And you are right, just inappropriate contact, no EA. Definitely poor boundaries.

My BS is a good man.


----------



## Acabado (May 13, 2012)

Not Just Friends, by Shirley Glass is a must read for both of you.


----------



## canttrustu (Feb 22, 2012)

wow. Im getting more and more confused. So if youre saying he isnt responding to her what is the issue? 

And btw, I agree he has had at very least a couple of emotional affairs. 

EA= cheater.

Im not trying to bash you OP but you've got to start seeing things for what they are. He is likely at very least emotionally involved with exGF. At very least.

You have cheated. He is ripe for a RA it seems like. So what are you goint to do now?


----------



## UnforgivableWife (Oct 25, 2012)

The old GF texted him the day before he left - last Wednesday. He never responded. We had an argument last night when he triggered because I didn't answer his calls for 1.5 hours. My fault entirely. An hour after our argument he texted the old GF and they texted back and forth for an hour until 2am. She texted him at 9:30 their time this morning. So far he has not responded. I haven't heard from him either. He hasn't called or texted anyone so far (phone logs are on a bit of a delay) so my guess is that he is still maybe sleeping. 

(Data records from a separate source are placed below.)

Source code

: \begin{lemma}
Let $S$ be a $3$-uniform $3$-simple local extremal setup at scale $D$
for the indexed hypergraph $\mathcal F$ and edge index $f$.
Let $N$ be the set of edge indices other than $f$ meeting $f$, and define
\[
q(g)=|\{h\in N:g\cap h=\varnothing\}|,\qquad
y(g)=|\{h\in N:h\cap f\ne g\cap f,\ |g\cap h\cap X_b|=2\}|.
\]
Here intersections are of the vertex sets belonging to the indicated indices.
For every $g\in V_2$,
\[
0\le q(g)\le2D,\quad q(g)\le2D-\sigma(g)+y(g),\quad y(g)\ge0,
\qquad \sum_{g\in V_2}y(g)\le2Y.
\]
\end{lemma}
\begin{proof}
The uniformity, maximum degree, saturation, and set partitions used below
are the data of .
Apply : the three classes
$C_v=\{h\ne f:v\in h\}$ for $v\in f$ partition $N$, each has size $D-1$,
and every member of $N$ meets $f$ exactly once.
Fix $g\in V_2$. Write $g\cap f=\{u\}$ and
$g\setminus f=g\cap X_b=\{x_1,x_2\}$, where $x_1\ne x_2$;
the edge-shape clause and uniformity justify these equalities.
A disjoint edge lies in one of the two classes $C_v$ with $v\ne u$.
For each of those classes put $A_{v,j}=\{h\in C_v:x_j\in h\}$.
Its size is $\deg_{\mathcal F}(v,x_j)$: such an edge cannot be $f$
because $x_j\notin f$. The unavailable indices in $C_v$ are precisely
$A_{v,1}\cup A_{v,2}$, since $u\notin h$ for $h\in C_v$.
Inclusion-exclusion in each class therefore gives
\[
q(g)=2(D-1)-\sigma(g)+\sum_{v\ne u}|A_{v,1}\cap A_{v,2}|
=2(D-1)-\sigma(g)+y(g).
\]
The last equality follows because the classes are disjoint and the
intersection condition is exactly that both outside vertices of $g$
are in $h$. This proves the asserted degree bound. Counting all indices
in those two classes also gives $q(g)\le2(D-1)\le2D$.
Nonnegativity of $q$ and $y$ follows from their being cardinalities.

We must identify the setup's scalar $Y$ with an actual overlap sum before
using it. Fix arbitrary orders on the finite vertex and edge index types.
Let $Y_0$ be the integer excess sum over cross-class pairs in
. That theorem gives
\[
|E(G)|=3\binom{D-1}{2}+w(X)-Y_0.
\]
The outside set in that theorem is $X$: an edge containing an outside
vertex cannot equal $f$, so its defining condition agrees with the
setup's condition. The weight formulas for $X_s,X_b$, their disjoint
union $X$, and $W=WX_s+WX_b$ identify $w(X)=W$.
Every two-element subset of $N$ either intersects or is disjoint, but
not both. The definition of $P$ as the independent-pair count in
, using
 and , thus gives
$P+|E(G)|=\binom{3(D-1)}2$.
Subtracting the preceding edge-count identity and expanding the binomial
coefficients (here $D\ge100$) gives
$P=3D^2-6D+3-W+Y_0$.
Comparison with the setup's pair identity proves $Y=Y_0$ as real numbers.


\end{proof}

I'm going to sit and watch the call logs. What else am I to do? I am not going to try and influence this. After everything we have been through and me trying to control everything, whatever will be will be. He has the right to make his own decisions. He has the control.


----------



## Gabriel (May 10, 2011)

UnforgivableWife said:


> She texted him the day before he left. He didn't respond.
> 
> He may not be 100% committed to R. He put my wedding rings back on my finger the night before he left. We have had tons of HB and have been inseparable until this trip.
> 
> He kissed the girl while we were separated.


Okay, thanks for clearing that up.

But he certainly is texting her now. His boundaries are purposefully lowered. It was very likely one of the reasons he didn't want you to go. It was in his head, if not his texting fingers.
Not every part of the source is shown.